The so-called ‘free trade’ agreements have also contributed to this trend.
I consider the implications of that dynamic in this blog post – The origins of the economic crisis (February 16, 2009).
In summary, the substantial redistribution of national income towards capital over the last 30 years has undermined the capacity of households to maintain consumption growth without recourse to debt.
One of the reasons that household debt levels are now at record levels is that real wages have lagged behind productivity growth and households have resorted to increased credit to maintain their consumption levels, a trend exacerbated by the financial deregulation and lax oversight of the financial sector.
The standard mainstream argument is that unemployment is a result of excessive real wages and moderating real wages should drive stronger employment growth.
As Keynes and many others have shown – wages have two aspects:
First, they add to unit costs, although by how much is moot, given that there is strong evidence that higher wages motivate higher productivity, which offsets the impact of the wage rises on unit costs.
Second, they add to income and consumption expenditure is directly related to the income that workers receive.
So it is not obvious that higher real wages undermine total spending in the economy. Employment growth is a direct function of spending and cutting real wages will only increase employment if you can argue (and show) that it increases spending and reduces the desire to save.
There is no evidence to suggest that would be the case.
I usually publish a cross-plot that consistently shows no relationship between annual growth in real wages and the quarterly change in total employment over a long period.
The graph has issues at present due to Covid-19 outliers, although the conclusion doesn’t change.
There is also strong evidence that both employment growth and real wages growth respond positively to total spending growth and increasing economic activity. That evidence supports the positive relationship between real wages growth and employment growth.
At present, we are seeing employment growth slowing or negative after a prolonged period of real wage cuts – exactly the opposite prediction that mainstream economists make.

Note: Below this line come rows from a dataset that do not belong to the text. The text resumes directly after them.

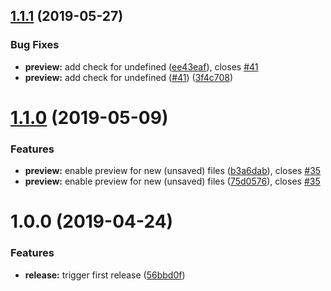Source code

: ## [1.1.1](https://github.com/rofe/helix-markdown-preview/compare/v1.1.0...v1.1.1) (2019-05-27)


### Bug Fixes

* **preview:** add check for undefined ([ee43eaf](https://github.com/rofe/helix-markdown-preview/commit/ee43eaf)), closes [#41](https://github.com/rofe/helix-markdown-preview/issues/41)
* **preview:** add check for undefined ([#41](https://github.com/rofe/helix-markdown-preview/issues/41)) ([3f4c708](https://github.com/rofe/helix-markdown-preview/commit/3f4c708))

# [1.1.0](https://github.com/rofe/helix-markdown-preview/compare/v1.0.0...v1.1.0) (2019-05-09)


### Features

* **preview:** enable preview for new (unsaved) files ([b3a6dab](https://github.com/rofe/helix-markdown-preview/commit/b3a6dab)), closes [#35](https://github.com/rofe/helix-markdown-preview/issues/35)
* **preview:** enable preview for new (unsaved) files ([75d0576](https://github.com/rofe/helix-markdown-preview/commit/75d0576)), closes [#35](https://github.com/rofe/helix-markdown-preview/issues/35)

# 1.0.0 (2019-04-24)


### Features

* **release:** trigger first release ([56bbd0f](https://github.com/rofe/helix-markdown-preview/commit/56bbd0f))
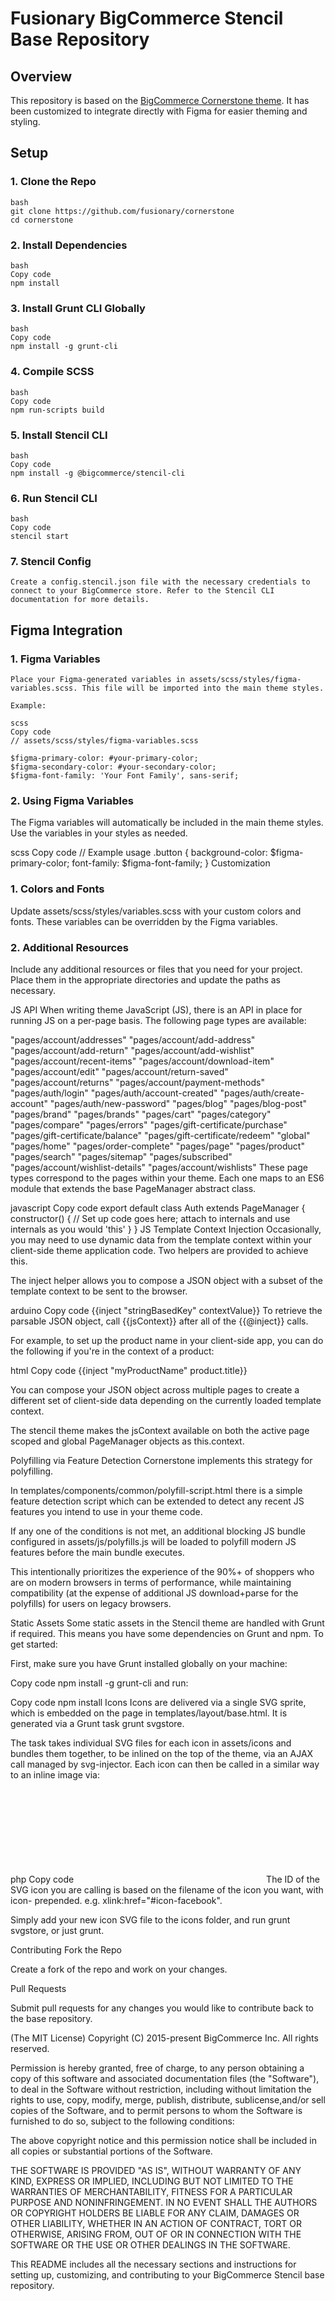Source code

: # Fusionary BigCommerce Stencil Base Repository

## Overview

This repository is based on the [BigCommerce Cornerstone theme](https://github.com/bigcommerce/cornerstone). It has been customized to integrate directly with Figma for easier theming and styling.

## Setup

### 1. Clone the Repo

    bash
    git clone https://github.com/fusionary/cornerstone
    cd cornerstone

### 2. Install Dependencies

    bash
    Copy code
    npm install

### 3. Install Grunt CLI Globally

    bash
    Copy code
    npm install -g grunt-cli

### 4. Compile SCSS

    bash
    Copy code
    npm run-scripts build

### 5. Install Stencil CLI

    bash
    Copy code
    npm install -g @bigcommerce/stencil-cli

### 6. Run Stencil CLI

    bash
    Copy code
    stencil start

### 7. Stencil Config

    Create a config.stencil.json file with the necessary credentials to connect to your BigCommerce store. Refer to the Stencil CLI documentation for more details.

## Figma Integration

### 1. Figma Variables

    Place your Figma-generated variables in assets/scss/styles/figma-variables.scss. This file will be imported into the main theme styles.

    Example:

    scss
    Copy code
    // assets/scss/styles/figma-variables.scss

    $figma-primary-color: #your-primary-color;
    $figma-secondary-color: #your-secondary-color;
    $figma-font-family: 'Your Font Family', sans-serif;

### 2. Using Figma Variables

The Figma variables will automatically be included in the main theme styles. Use the variables in your styles as needed.

scss
Copy code
// Example usage
.button {
    background-color: $figma-primary-color;
    font-family: $figma-font-family;
}
Customization

### 1. Colors and Fonts

Update assets/scss/styles/variables.scss with your custom colors and fonts. These variables can be overridden by the Figma variables.

### 2. Additional Resources

Include any additional resources or files that you need for your project. Place them in the appropriate directories and update the paths as necessary.

JS API
When writing theme JavaScript (JS), there is an API in place for running JS on a per-page basis. The following page types are available:

"pages/account/addresses"
"pages/account/add-address"
"pages/account/add-return"
"pages/account/add-wishlist"
"pages/account/recent-items"
"pages/account/download-item"
"pages/account/edit"
"pages/account/return-saved"
"pages/account/returns"
"pages/account/payment-methods"
"pages/auth/login"
"pages/auth/account-created"
"pages/auth/create-account"
"pages/auth/new-password"
"pages/blog"
"pages/blog-post"
"pages/brand"
"pages/brands"
"pages/cart"
"pages/category"
"pages/compare"
"pages/errors"
"pages/gift-certificate/purchase"
"pages/gift-certificate/balance"
"pages/gift-certificate/redeem"
"global"
"pages/home"
"pages/order-complete"
"pages/page"
"pages/product"
"pages/search"
"pages/sitemap"
"pages/subscribed"
"pages/account/wishlist-details"
"pages/account/wishlists"
These page types correspond to the pages within your theme. Each one maps to an ES6 module that extends the base PageManager abstract class.

javascript
Copy code
export default class Auth extends PageManager {
    constructor() {
        // Set up code goes here; attach to internals and use internals as you would 'this'
    }
}
JS Template Context Injection
Occasionally, you may need to use dynamic data from the template context within your client-side theme application code. Two helpers are provided to achieve this.

The inject helper allows you to compose a JSON object with a subset of the template context to be sent to the browser.

arduino
Copy code
{{inject "stringBasedKey" contextValue}}
To retrieve the parsable JSON object, call {{jsContext}} after all of the {{@inject}} calls.

For example, to set up the product name in your client-side app, you can do the following if you're in the context of a product:

html
Copy code
{{inject "myProductName" product.title}}

<script>
// Note the lack of quotes around the jsContext handlebars helper, it becomes a string automatically.
var jsContext = JSON.parse({{jsContext}}); // jsContext would output "{\"myProductName\": \"Sample Product\"}" which can feed directly into your JavaScript

console.log(jsContext.myProductName); // Will output: Sample Product
</script>

You can compose your JSON object across multiple pages to create a different set of client-side data depending on the currently loaded template context.

The stencil theme makes the jsContext available on both the active page scoped and global PageManager objects as this.context.

Polyfilling via Feature Detection
Cornerstone implements this strategy for polyfilling.

In templates/components/common/polyfill-script.html there is a simple feature detection script which can be extended to detect any recent JS features you intend to use in your theme code.

If any one of the conditions is not met, an additional blocking JS bundle configured in assets/js/polyfills.js will be loaded to polyfill modern JS features before the main bundle executes.

This intentionally prioritizes the experience of the 90%+ of shoppers who are on modern browsers in terms of performance, while maintaining compatibility (at the expense of additional JS download+parse for the polyfills) for users on legacy browsers.

Static Assets
Some static assets in the Stencil theme are handled with Grunt if required. This means you have some dependencies on Grunt and npm. To get started:

First, make sure you have Grunt installed globally on your machine:

Copy code
npm install -g grunt-cli
and run:

Copy code
npm install
Icons
Icons are delivered via a single SVG sprite, which is embedded on the page in templates/layout/base.html. It is generated via a Grunt task grunt svgstore.

The task takes individual SVG files for each icon in assets/icons and bundles them together, to be inlined on the top of the theme, via an AJAX call managed by svg-injector. Each icon can then be called in a similar way to an inline image via:

php
Copy code
<svg><use xlink:href="#icon-svgFileName" /></svg>
The ID of the SVG icon you are calling is based on the filename of the icon you want, with icon- prepended. e.g. xlink:href="#icon-facebook".

Simply add your new icon SVG file to the icons folder, and run grunt svgstore, or just grunt.

Contributing
Fork the Repo

Create a fork of the repo and work on your changes.

Pull Requests

Submit pull requests for any changes you would like to contribute back to the base repository.

(The MIT License)
Copyright (C) 2015-present BigCommerce Inc.
All rights reserved.

Permission is hereby granted, free of charge, to any person obtaining a copy of this software and associated documentation files (the "Software"), to deal in the Software without restriction, including without limitation the rights to use, copy, modify, merge, publish, distribute, sublicense,and/or sell copies of the Software, and to permit persons to whom the Software is furnished to do so, subject to the following conditions:

The above copyright notice and this permission notice shall be included in all copies or substantial portions of the Software.

THE SOFTWARE IS PROVIDED "AS IS", WITHOUT WARRANTY OF ANY KIND, EXPRESS OR IMPLIED, INCLUDING BUT NOT LIMITED TO THE WARRANTIES OF MERCHANTABILITY, FITNESS FOR A PARTICULAR PURPOSE AND NONINFRINGEMENT. IN NO EVENT SHALL THE AUTHORS OR COPYRIGHT HOLDERS BE LIABLE FOR ANY CLAIM, DAMAGES OR OTHER LIABILITY, WHETHER IN AN ACTION OF CONTRACT, TORT OR OTHERWISE, ARISING FROM, OUT OF OR IN CONNECTION WITH THE SOFTWARE OR THE USE OR OTHER DEALINGS IN THE SOFTWARE.

This README includes all the necessary sections and instructions for setting up, customizing, and contributing to your BigCommerce Stencil base repository.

They were always wrong on this score.
In the March-quarter 2023, Australia’s nominal wage growth remained well below that necessary to restore the purchasing power losses arising from price level inflation.
The data shows that the significant cuts to workers’ purchasing power continue, and, in my view, constitute a national emergency.
Even though the inflation rate is falling significantly and nominal wages growth has picked up a bit, the problem still remains – real wages have now fallen for 8 consecutive quarters (2 years).
Further with the gap between productivity growth and the declining real wages increasing, the massive redistribution of national income away from wages to profits continues.
Further, the conduct of the RBA in this environment is contributing to the damage that workers are enduring.
They continue to claim there is a threat of a wages breakout and so interest rates have to keep rising to create the necessary unemployment increase to prevent that from happening.
It is just a ruse.
The rising unemployment will be for nothing other than to repress real wages furthers.
And meanwhile, the RBA interest rate hikes are driving up prices (for example, via the rent squeeze).
That is enough for today!
(c) Copyright 2023 William Mitchell. All Rights Reserved.
This Post Has 2 Comments
The ALP endorsing this type of behaviour by the RBA suggests that just like before we don’t have a single party in this country that can be trusted to act in the best interests of citizens.
Some of the comments recently from the ALP’s Meryl Swanson (Member for Paterson] could just as easily have come from a right-wing conservative think tank.
So much for the ALP protecting workers from corporate greed.
Thoughts on the RBA rebuttal to some of the above – that mining skews these factor income comparisons while the non-mining share of GDP has only had modest expansion?